Physical characteristics
- • location: Fitches Creek Bay

= Fitches Creek (stream) =

Fitches Creek is a stream of Antigua and Barbuda. It is located on the island of Antigua near the community of Fitches Creek. Although only a few kilometers long, it is one of the main watercourses of the island.

==Course==
Fitches Creek drains from the area east of St. John's to North Sound, the Atlantic northeast coast of Antigua.

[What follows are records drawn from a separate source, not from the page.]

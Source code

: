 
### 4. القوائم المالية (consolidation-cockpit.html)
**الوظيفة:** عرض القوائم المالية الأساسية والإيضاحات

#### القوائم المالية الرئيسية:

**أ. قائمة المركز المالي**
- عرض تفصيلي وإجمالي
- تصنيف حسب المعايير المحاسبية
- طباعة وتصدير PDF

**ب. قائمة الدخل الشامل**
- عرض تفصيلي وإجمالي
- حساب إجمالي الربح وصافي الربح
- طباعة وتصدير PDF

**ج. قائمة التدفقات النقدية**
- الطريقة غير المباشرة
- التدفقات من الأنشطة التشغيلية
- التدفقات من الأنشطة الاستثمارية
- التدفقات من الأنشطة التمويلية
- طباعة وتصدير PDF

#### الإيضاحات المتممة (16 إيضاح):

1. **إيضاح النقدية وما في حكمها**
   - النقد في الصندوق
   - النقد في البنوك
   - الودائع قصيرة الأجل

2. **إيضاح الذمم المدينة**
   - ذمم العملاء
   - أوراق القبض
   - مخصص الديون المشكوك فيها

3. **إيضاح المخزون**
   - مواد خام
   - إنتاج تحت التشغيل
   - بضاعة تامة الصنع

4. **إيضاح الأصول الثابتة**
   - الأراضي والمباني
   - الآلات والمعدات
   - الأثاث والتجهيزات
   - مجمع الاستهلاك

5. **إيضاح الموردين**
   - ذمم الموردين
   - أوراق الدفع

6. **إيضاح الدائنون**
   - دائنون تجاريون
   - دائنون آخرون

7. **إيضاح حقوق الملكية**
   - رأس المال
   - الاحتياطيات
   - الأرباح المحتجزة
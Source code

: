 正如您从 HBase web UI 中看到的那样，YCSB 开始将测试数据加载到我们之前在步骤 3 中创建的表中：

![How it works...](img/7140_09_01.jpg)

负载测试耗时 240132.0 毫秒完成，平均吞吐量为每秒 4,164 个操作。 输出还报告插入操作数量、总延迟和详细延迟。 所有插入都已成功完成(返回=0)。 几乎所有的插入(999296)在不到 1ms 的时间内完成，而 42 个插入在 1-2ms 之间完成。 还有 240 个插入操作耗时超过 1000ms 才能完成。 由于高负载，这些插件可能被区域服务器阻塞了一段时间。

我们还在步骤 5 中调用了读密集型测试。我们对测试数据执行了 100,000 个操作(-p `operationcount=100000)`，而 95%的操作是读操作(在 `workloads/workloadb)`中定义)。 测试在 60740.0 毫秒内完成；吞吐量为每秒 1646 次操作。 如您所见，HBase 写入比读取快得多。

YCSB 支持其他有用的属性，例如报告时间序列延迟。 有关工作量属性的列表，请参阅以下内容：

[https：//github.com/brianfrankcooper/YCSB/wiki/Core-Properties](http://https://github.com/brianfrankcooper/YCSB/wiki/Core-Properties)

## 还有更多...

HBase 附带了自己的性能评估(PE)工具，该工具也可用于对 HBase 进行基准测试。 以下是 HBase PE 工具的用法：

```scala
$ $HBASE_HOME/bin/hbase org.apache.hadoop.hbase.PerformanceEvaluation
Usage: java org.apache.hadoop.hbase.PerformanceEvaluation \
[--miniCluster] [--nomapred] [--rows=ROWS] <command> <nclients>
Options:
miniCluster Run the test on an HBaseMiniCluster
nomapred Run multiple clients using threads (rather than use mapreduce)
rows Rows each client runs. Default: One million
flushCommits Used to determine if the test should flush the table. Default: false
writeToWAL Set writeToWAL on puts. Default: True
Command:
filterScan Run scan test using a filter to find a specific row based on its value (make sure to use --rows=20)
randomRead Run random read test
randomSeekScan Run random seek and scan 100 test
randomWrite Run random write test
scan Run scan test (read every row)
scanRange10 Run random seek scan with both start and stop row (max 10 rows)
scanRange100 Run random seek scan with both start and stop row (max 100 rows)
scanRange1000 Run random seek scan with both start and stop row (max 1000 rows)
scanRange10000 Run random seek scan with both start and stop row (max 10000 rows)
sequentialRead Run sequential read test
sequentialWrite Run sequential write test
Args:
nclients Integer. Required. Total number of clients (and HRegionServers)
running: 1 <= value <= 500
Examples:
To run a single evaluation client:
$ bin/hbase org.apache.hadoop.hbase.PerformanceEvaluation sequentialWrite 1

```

It is formed from several ruts that come from the Potters Village and Piggotts, and from Sea View Farm in the Central Plain north of All Saints, and unites at Upper Lightfoot and Sugar Factory/Gunthorpes, just west of the Sir Vivian Richards Stadium. Almost 2 kilometers further north, southeast of the village of Fitches Creek and west of the peninsula of Blackman's, the stream flows into the southern Fitches Creek Bay, an inner side bay of the North Sound.

==Hydrography and conservation==
The Fitches Creek catchment area is 10.4 square kilometres (No. 3/5), the fifth largest on the island. There are several medium-sized storage ponds here that ensure agricultural irrigation: Antigua is one of the most drought-stricken islands in the Caribbean, with severe droughts occurring on a regular basis. After the Bethesda catchment area (No. 47, at Willoughby Bay) with the Bethesda Dam, Fitches Creek is the second best developed catchment area in terms of agriculture. The total storage volume in the room is over 410,000 cubic metres (compared to 537,000 cubic metres for the Bethesda reservoir), that is 1⁄4 of the stored irrigation supply of the island (1.5 million cubic metres).

The mouth estuary of Fitches Creek is still a largely natural wetland and known for its wealth of birds. It belongs to the Important Bird Area Fitches Creek Bay (AG007) described by BirdLife International. The Fitches Creek Protected Area, together with the northern estuary of the Winthorpes Foot Creek, has been proposed, although protected status for this area is still in legal development.